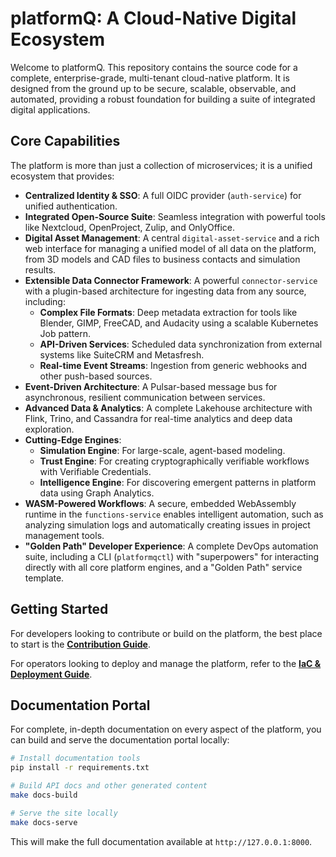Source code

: # platformQ: A Cloud-Native Digital Ecosystem

Welcome to platformQ. This repository contains the source code for a complete, enterprise-grade, multi-tenant cloud-native platform. It is designed from the ground up to be secure, scalable, observable, and automated, providing a robust foundation for building a suite of integrated digital applications.

## Core Capabilities

The platform is more than just a collection of microservices; it is a unified ecosystem that provides:

*   **Centralized Identity & SSO**: A full OIDC provider (`auth-service`) for unified authentication.
*   **Integrated Open-Source Suite**: Seamless integration with powerful tools like Nextcloud, OpenProject, Zulip, and OnlyOffice.
*   **Digital Asset Management**: A central `digital-asset-service` and a rich web interface for managing a unified model of all data on the platform, from 3D models and CAD files to business contacts and simulation results.
*   **Extensible Data Connector Framework**: A powerful `connector-service` with a plugin-based architecture for ingesting data from any source, including:
    *   **Complex File Formats**: Deep metadata extraction for tools like Blender, GIMP, FreeCAD, and Audacity using a scalable Kubernetes Job pattern.
    *   **API-Driven Services**: Scheduled data synchronization from external systems like SuiteCRM and Metasfresh.
    *   **Real-time Event Streams**: Ingestion from generic webhooks and other push-based sources.
*   **Event-Driven Architecture**: A Pulsar-based message bus for asynchronous, resilient communication between services.
*   **Advanced Data & Analytics**: A complete Lakehouse architecture with Flink, Trino, and Cassandra for real-time analytics and deep data exploration.
*   **Cutting-Edge Engines**:
    *   **Simulation Engine**: For large-scale, agent-based modeling.
    *   **Trust Engine**: For creating cryptographically verifiable workflows with Verifiable Credentials.
    *   **Intelligence Engine**: For discovering emergent patterns in platform data using Graph Analytics.
*   **WASM-Powered Workflows**: A secure, embedded WebAssembly runtime in the `functions-service` enables intelligent automation, such as analyzing simulation logs and automatically creating issues in project management tools.
*   **"Golden Path" Developer Experience**: A complete DevOps automation suite, including a CLI (`platformqctl`) with "superpowers" for interacting directly with all core platform engines, and a "Golden Path" service template.

## Getting Started

For developers looking to contribute or build on the platform, the best place to start is the **[Contribution Guide](CONTRIBUTING.md)**.

For operators looking to deploy and manage the platform, refer to the **[IaC & Deployment Guide](iac/terraform/README.md)**.

## Documentation Portal

For complete, in-depth documentation on every aspect of the platform, you can build and serve the documentation portal locally:

```bash
# Install documentation tools
pip install -r requirements.txt

# Build API docs and other generated content
make docs-build

# Serve the site locally
make docs-serve
```
This will make the full documentation available at `http://127.0.0.1:8000`.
--------------------------------
**WORK ITEM**
The lines above that hold the word "Guide" need counting; write the count and nothing more.

**SOLUTION TO THE EXERCISE**
2